Sometimes the stars align, so-to-speak, and you can provide an immersive Astrophysics lesson to your Lower Elementary students; harnessing their interests, knowledge, and the awe-inspiring vastness of the universe.
Astrophysics in Lower Elementary
For the third year in a row, Lower Elementary students had the wonderful opportunity to learn about astronomy and astrophysics first-hand, and with the help of an accomplished astrophysicist. Lower Elementary teacher Alex Canning invited his cousin, Emmet Golden-Marx, an astrophysicist and PhD candidate studying early universe galaxy clusters at Boston University, to join their class for a quick lesson and an extended question-and-answer period.

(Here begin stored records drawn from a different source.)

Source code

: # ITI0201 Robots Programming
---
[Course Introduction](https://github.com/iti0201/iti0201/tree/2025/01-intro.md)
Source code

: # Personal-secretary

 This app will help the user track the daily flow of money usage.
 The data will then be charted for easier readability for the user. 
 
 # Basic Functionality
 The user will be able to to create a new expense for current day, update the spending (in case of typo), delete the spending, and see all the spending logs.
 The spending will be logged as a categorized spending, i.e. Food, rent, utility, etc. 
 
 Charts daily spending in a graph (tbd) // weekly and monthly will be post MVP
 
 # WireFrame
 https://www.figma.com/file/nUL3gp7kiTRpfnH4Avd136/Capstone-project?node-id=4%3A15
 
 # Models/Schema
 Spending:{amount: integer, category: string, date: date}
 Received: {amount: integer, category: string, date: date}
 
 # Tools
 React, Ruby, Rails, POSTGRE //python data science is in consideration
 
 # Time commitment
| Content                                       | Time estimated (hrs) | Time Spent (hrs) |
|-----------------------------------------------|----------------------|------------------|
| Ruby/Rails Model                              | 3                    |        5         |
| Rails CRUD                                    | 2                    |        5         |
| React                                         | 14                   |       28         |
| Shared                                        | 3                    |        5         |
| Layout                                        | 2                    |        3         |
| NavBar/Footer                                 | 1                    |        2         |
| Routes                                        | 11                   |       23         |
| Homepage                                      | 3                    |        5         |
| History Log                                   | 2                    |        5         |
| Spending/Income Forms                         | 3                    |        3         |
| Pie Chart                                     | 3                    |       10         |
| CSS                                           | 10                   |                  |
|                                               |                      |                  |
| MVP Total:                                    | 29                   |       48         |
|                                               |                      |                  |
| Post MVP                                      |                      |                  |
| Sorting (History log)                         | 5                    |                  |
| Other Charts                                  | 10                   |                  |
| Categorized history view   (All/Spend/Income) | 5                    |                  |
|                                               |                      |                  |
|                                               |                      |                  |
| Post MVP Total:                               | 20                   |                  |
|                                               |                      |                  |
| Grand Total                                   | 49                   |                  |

Emmet has graciously volunteered to step into the classroom and answer every student's question for the past three years, and the students always appreciate his ability to break down massive and complex concepts, delivering true and easily-understood answers to some of life's most sprawling inquiries.

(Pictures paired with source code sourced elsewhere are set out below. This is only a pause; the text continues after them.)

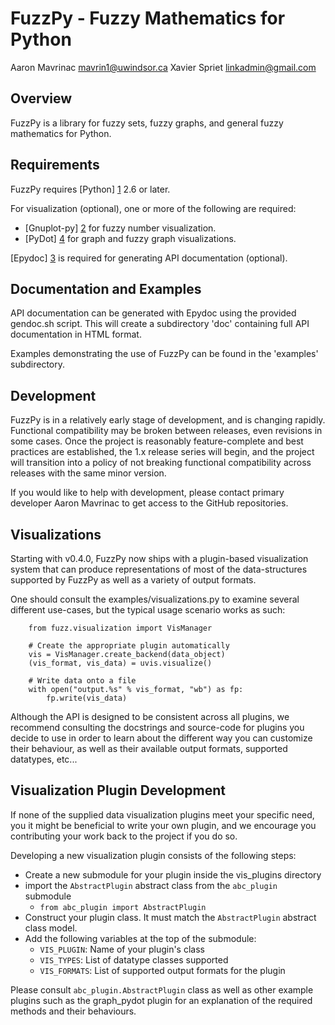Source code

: # FuzzPy - Fuzzy Mathematics for Python
Aaron Mavrinac <mavrin1@uwindsor.ca>
Xavier Spriet <linkadmin@gmail.com>


## Overview

FuzzPy is a library for fuzzy sets, fuzzy graphs, and general fuzzy mathematics
for Python.


## Requirements

FuzzPy requires [Python] [1] 2.6 or later.

For visualization (optional), one or more of the following are required:

* [Gnuplot-py] [2] for fuzzy number visualization.
* [PyDot] [4] for graph and fuzzy graph visualizations.

[Epydoc] [3] is required for generating API documentation (optional).


## Documentation and Examples

API documentation can be generated with Epydoc using the provided gendoc.sh
script. This will create a subdirectory 'doc' containing full API documentation
in HTML format.

Examples demonstrating the use of FuzzPy can be found in the 'examples'
subdirectory.


## Development

FuzzPy is in a relatively early stage of development, and is changing rapidly.
Functional compatibility may be broken between releases, even revisions in some
cases. Once the project is reasonably feature-complete and best practices are
established, the 1.x release series will begin, and the project will transition
into a policy of not breaking functional compatibility across releases with the
same minor version.

If you would like to help with development, please contact primary developer
Aaron Mavrinac to get access to the GitHub repositories.


## Visualizations

Starting with v0.4.0, FuzzPy now ships with a plugin-based visualization system
that can produce representations of most of the data-structures supported by
FuzzPy as well as a variety of output formats.

One should consult the examples/visualizations.py to examine several different
use-cases, but the typical usage scenario works as such:

        from fuzz.visualization import VisManager
        
        # Create the appropriate plugin automatically
        vis = VisManager.create_backend(data_object)
        (vis_format, vis_data) = uvis.visualize()

        # Write data onto a file
        with open("output.%s" % vis_format, "wb") as fp:
            fp.write(vis_data)


Although the API is designed to be consistent across all plugins, we recommend
consulting the docstrings and source-code for plugins you decide to use in
order to learn about the different way you can customize their behaviour, as
well as their available output formats, supported datatypes, etc...



## Visualization Plugin Development

If none of the supplied data visualization plugins meet your specific need, you
it might be beneficial to write your own plugin, and we encourage you 
contributing your work back to the project if you do so.

Developing a new visualization plugin consists of the following steps:

- Create a new submodule for your plugin inside the vis_plugins directory
- import the `AbstractPlugin` abstract class from the `abc_plugin` submodule
    - `from abc_plugin import AbstractPlugin`
- Construct your plugin class. It must match the `AbstractPlugin` abstract
    class model.
- Add the following variables at the top of the submodule:
    - `VIS_PLUGIN`: Name of your plugin's class
    - `VIS_TYPES`: List of datatype classes supported
    - `VIS_FORMATS`: List of supported output formats for the plugin

Please consult `abc_plugin.AbstractPlugin` class as well as other example 
plugins such as the graph_pydot plugin for an explanation of the required 
methods and their behaviours.



[1]: http://www.python.org
[2]: http://gnuplot-py.sourceforge.net
[3]: http://epydoc.sourceforge.net
[4]: http://code.google.com/p/pydot/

Emmet joined the class for a short presentation, complete with a striking visual slideshow, about the universe and our place in it. Students (and teachers) were struck by the brilliant colors, massive scale, and novel shapes of the different aspects of our universe.
Q&A with the Pros
After the presentation was a lively Q-and-A session. Students used their science knowledge, and what they learned during the Creation of the Universe lesson to delve deeply into questions of size, scope, time, and the physics of gravity and black holes. Students were thrilled to be able to ask their questions and get real, detailed answers that they could understand. And the fun didn't stop there!
Stargazing the Boston Way
The next night, a group of students had the amazing opportunity to view the night sky from Boston University's Judson B. Coit Observatory! Students were able to utilize the telescopes and the amazing viewing platform at the top of the College of Arts and Science building to get a whole new perspective on our sky. Students and parents alike were awestruck at the amazing sights and new
vantage point on our ever-present sky. It looks like we may have some future astronomers on our hands!